What is needed → Please copy every record below exactly, leaving out the pictures.

Records drawn from a dataset:
Segment Open
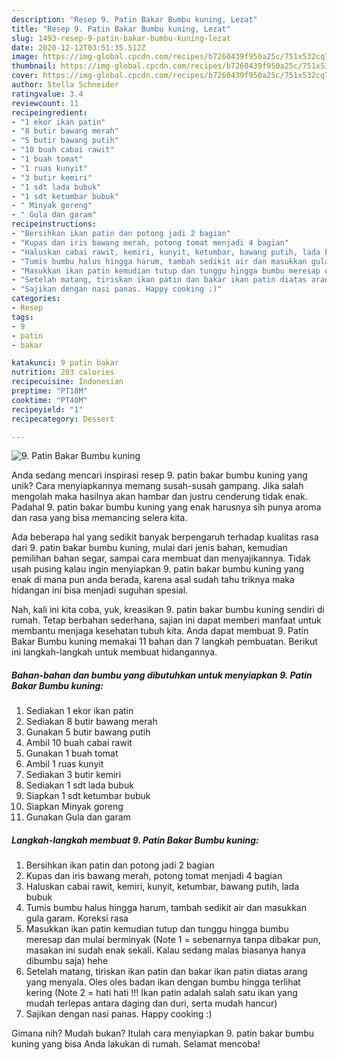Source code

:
 ```yaml
---
description: "Resep 9. Patin Bakar Bumbu kuning, Lezat"
title: "Resep 9. Patin Bakar Bumbu kuning, Lezat"
slug: 1493-resep-9-patin-bakar-bumbu-kuning-lezat
date: 2020-12-12T03:51:35.512Z
image: https://img-global.cpcdn.com/recipes/b7260439f950a25c/751x532cq70/9-patin-bakar-bumbu-kuning-foto-resep-utama.jpg
thumbnail: https://img-global.cpcdn.com/recipes/b7260439f950a25c/751x532cq70/9-patin-bakar-bumbu-kuning-foto-resep-utama.jpg
cover: https://img-global.cpcdn.com/recipes/b7260439f950a25c/751x532cq70/9-patin-bakar-bumbu-kuning-foto-resep-utama.jpg
author: Stella Schneider
ratingvalue: 3.4
reviewcount: 11
recipeingredient:
- "1 ekor ikan patin"
- "8 butir bawang merah"
- "5 butir bawang putih"
- "10 buah cabai rawit"
- "1 buah tomat"
- "1 ruas kunyit"
- "3 butir kemiri"
- "1 sdt lada bubuk"
- "1 sdt ketumbar bubuk"
- " Minyak goreng"
- " Gula dan garam"
recipeinstructions:
- "Bersihkan ikan patin dan potong jadi 2 bagian"
- "Kupas dan iris bawang merah, potong tomat menjadi 4 bagian"
- "Haluskan cabai rawit, kemiri, kunyit, ketumbar, bawang putih, lada bubuk"
- "Tumis bumbu halus hingga harum, tambah sedikit air dan masukkan gula garam. Koreksi rasa"
- "Masukkan ikan patin kemudian tutup dan tunggu hingga bumbu meresap dan mulai berminyak (Note 1 = sebenarnya tanpa dibakar pun, masakan ini sudah enak sekali. Kalau sedang malas biasanya hanya dibumbu saja) hehe"
- "Setelah matang, tiriskan ikan patin dan bakar ikan patin diatas arang yang menyala. Oles oles badan ikan dengan bumbu hingga terlihat kering (Note 2 = hati hati !!! Ikan patin adalah salah satu ikan yang mudah terlepas antara daging dan duri, serta mudah hancur)"
- "Sajikan dengan nasi panas. Happy cooking :)"
categories:
- Resep
tags:
- 9
- patin
- bakar

katakunci: 9 patin bakar 
nutrition: 203 calories
recipecuisine: Indonesian
preptime: "PT18M"
cooktime: "PT40M"
recipeyield: "1"
recipecategory: Dessert

---
```



![9. Patin Bakar Bumbu kuning](https://img-global.cpcdn.com/recipes/b7260439f950a25c/751x532cq70/9-patin-bakar-bumbu-kuning-foto-resep-utama.jpg)

Anda sedang mencari inspirasi resep 9. patin bakar bumbu kuning yang unik? Cara menyiapkannya memang susah-susah gampang. Jika salah mengolah maka hasilnya akan hambar dan justru cenderung tidak enak. Padahal 9. patin bakar bumbu kuning yang enak harusnya sih punya aroma dan rasa yang bisa memancing selera kita.

Ada beberapa hal yang sedikit banyak berpengaruh terhadap kualitas rasa dari 9. patin bakar bumbu kuning, mulai dari jenis bahan, kemudian pemilihan bahan segar, sampai cara membuat dan menyajikannya. Tidak usah pusing kalau ingin menyiapkan 9. patin bakar bumbu kuning yang enak di mana pun anda berada, karena asal sudah tahu triknya maka hidangan ini bisa menjadi suguhan spesial.




Nah, kali ini kita coba, yuk, kreasikan 9. patin bakar bumbu kuning sendiri di rumah. Tetap berbahan sederhana, sajian ini dapat memberi manfaat untuk membantu menjaga kesehatan tubuh kita. Anda dapat membuat 9. Patin Bakar Bumbu kuning memakai 11 bahan dan 7 langkah pembuatan. Berikut ini langkah-langkah untuk membuat hidangannya.

<!--inarticleads1-->

##### Bahan-bahan dan bumbu yang dibutuhkan untuk menyiapkan 9. Patin Bakar Bumbu kuning:

1. Sediakan 1 ekor ikan patin
1. Sediakan 8 butir bawang merah
1. Gunakan 5 butir bawang putih
1. Ambil 10 buah cabai rawit
1. Gunakan 1 buah tomat
1. Ambil 1 ruas kunyit
1. Sediakan 3 butir kemiri
1. Sediakan 1 sdt lada bubuk
1. Siapkan 1 sdt ketumbar bubuk
1. Siapkan  Minyak goreng
1. Gunakan  Gula dan garam




<!--inarticleads2-->

##### Langkah-langkah membuat 9. Patin Bakar Bumbu kuning:

1. Bersihkan ikan patin dan potong jadi 2 bagian
1. Kupas dan iris bawang merah, potong tomat menjadi 4 bagian
1. Haluskan cabai rawit, kemiri, kunyit, ketumbar, bawang putih, lada bubuk
1. Tumis bumbu halus hingga harum, tambah sedikit air dan masukkan gula garam. Koreksi rasa
1. Masukkan ikan patin kemudian tutup dan tunggu hingga bumbu meresap dan mulai berminyak (Note 1 = sebenarnya tanpa dibakar pun, masakan ini sudah enak sekali. Kalau sedang malas biasanya hanya dibumbu saja) hehe
1. Setelah matang, tiriskan ikan patin dan bakar ikan patin diatas arang yang menyala. Oles oles badan ikan dengan bumbu hingga terlihat kering (Note 2 = hati hati !!! Ikan patin adalah salah satu ikan yang mudah terlepas antara daging dan duri, serta mudah hancur)
1. Sajikan dengan nasi panas. Happy cooking :)




Gimana nih? Mudah bukan? Itulah cara menyiapkan 9. patin bakar bumbu kuning yang bisa Anda lakukan di rumah. Selamat mencoba!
Segment Closed
Exercise output →
Source code

:
 ```yaml
---
description: "Resep 9. Patin Bakar Bumbu kuning, Lezat"
title: "Resep 9. Patin Bakar Bumbu kuning, Lezat"
slug: 1493-resep-9-patin-bakar-bumbu-kuning-lezat
date: 2020-12-12T03:51:35.512Z
image: https://img-global.cpcdn.com/recipes/b7260439f950a25c/751x532cq70/9-patin-bakar-bumbu-kuning-foto-resep-utama.jpg
thumbnail: https://img-global.cpcdn.com/recipes/b7260439f950a25c/751x532cq70/9-patin-bakar-bumbu-kuning-foto-resep-utama.jpg
cover: https://img-global.cpcdn.com/recipes/b7260439f950a25c/751x532cq70/9-patin-bakar-bumbu-kuning-foto-resep-utama.jpg
author: Stella Schneider
ratingvalue: 3.4
reviewcount: 11
recipeingredient:
- "1 ekor ikan patin"
- "8 butir bawang merah"
- "5 butir bawang putih"
- "10 buah cabai rawit"
- "1 buah tomat"
- "1 ruas kunyit"
- "3 butir kemiri"
- "1 sdt lada bubuk"
- "1 sdt ketumbar bubuk"
- " Minyak goreng"
- " Gula dan garam"
recipeinstructions:
- "Bersihkan ikan patin dan potong jadi 2 bagian"
- "Kupas dan iris bawang merah, potong tomat menjadi 4 bagian"
- "Haluskan cabai rawit, kemiri, kunyit, ketumbar, bawang putih, lada bubuk"
- "Tumis bumbu halus hingga harum, tambah sedikit air dan masukkan gula garam. Koreksi rasa"
- "Masukkan ikan patin kemudian tutup dan tunggu hingga bumbu meresap dan mulai berminyak (Note 1 = sebenarnya tanpa dibakar pun, masakan ini sudah enak sekali. Kalau sedang malas biasanya hanya dibumbu saja) hehe"
- "Setelah matang, tiriskan ikan patin dan bakar ikan patin diatas arang yang menyala. Oles oles badan ikan dengan bumbu hingga terlihat kering (Note 2 = hati hati !!! Ikan patin adalah salah satu ikan yang mudah terlepas antara daging dan duri, serta mudah hancur)"
- "Sajikan dengan nasi panas. Happy cooking :)"
categories:
- Resep
tags:
- 9
- patin
- bakar

katakunci: 9 patin bakar 
nutrition: 203 calories
recipecuisine: Indonesian
preptime: "PT18M"
cooktime: "PT40M"
recipeyield: "1"
recipecategory: Dessert

---
```



![9. Patin Bakar Bumbu kuning](https://img-global.cpcdn.com/recipes/b7260439f950a25c/751x532cq70/9-patin-bakar-bumbu-kuning-foto-resep-utama.jpg)

Anda sedang mencari inspirasi resep 9. patin bakar bumbu kuning yang unik? Cara menyiapkannya memang susah-susah gampang. Jika salah mengolah maka hasilnya akan hambar dan justru cenderung tidak enak. Padahal 9. patin bakar bumbu kuning yang enak harusnya sih punya aroma dan rasa yang bisa memancing selera kita.

Ada beberapa hal yang sedikit banyak berpengaruh terhadap kualitas rasa dari 9. patin bakar bumbu kuning, mulai dari jenis bahan, kemudian pemilihan bahan segar, sampai cara membuat dan menyajikannya. Tidak usah pusing kalau ingin menyiapkan 9. patin bakar bumbu kuning yang enak di mana pun anda berada, karena asal sudah tahu triknya maka hidangan ini bisa menjadi suguhan spesial.




Nah, kali ini kita coba, yuk, kreasikan 9. patin bakar bumbu kuning sendiri di rumah. Tetap berbahan sederhana, sajian ini dapat memberi manfaat untuk membantu menjaga kesehatan tubuh kita. Anda dapat membuat 9. Patin Bakar Bumbu kuning memakai 11 bahan dan 7 langkah pembuatan. Berikut ini langkah-langkah untuk membuat hidangannya.

<!--inarticleads1-->

##### Bahan-bahan dan bumbu yang dibutuhkan untuk menyiapkan 9. Patin Bakar Bumbu kuning:

1. Sediakan 1 ekor ikan patin
1. Sediakan 8 butir bawang merah
1. Gunakan 5 butir bawang putih
1. Ambil 10 buah cabai rawit
1. Gunakan 1 buah tomat
1. Ambil 1 ruas kunyit
1. Sediakan 3 butir kemiri
1. Sediakan 1 sdt lada bubuk
1. Siapkan 1 sdt ketumbar bubuk
1. Siapkan  Minyak goreng
1. Gunakan  Gula dan garam




<!--inarticleads2-->

##### Langkah-langkah membuat 9. Patin Bakar Bumbu kuning:

1. Bersihkan ikan patin dan potong jadi 2 bagian
1. Kupas dan iris bawang merah, potong tomat menjadi 4 bagian
1. Haluskan cabai rawit, kemiri, kunyit, ketumbar, bawang putih, lada bubuk
1. Tumis bumbu halus hingga harum, tambah sedikit air dan masukkan gula garam. Koreksi rasa
1. Masukkan ikan patin kemudian tutup dan tunggu hingga bumbu meresap dan mulai berminyak (Note 1 = sebenarnya tanpa dibakar pun, masakan ini sudah enak sekali. Kalau sedang malas biasanya hanya dibumbu saja) hehe
1. Setelah matang, tiriskan ikan patin dan bakar ikan patin diatas arang yang menyala. Oles oles badan ikan dengan bumbu hingga terlihat kering (Note 2 = hati hati !!! Ikan patin adalah salah satu ikan yang mudah terlepas antara daging dan duri, serta mudah hancur)
1. Sajikan dengan nasi panas. Happy cooking :)




Gimana nih? Mudah bukan? Itulah cara menyiapkan 9. patin bakar bumbu kuning yang bisa Anda lakukan di rumah. Selamat mencoba!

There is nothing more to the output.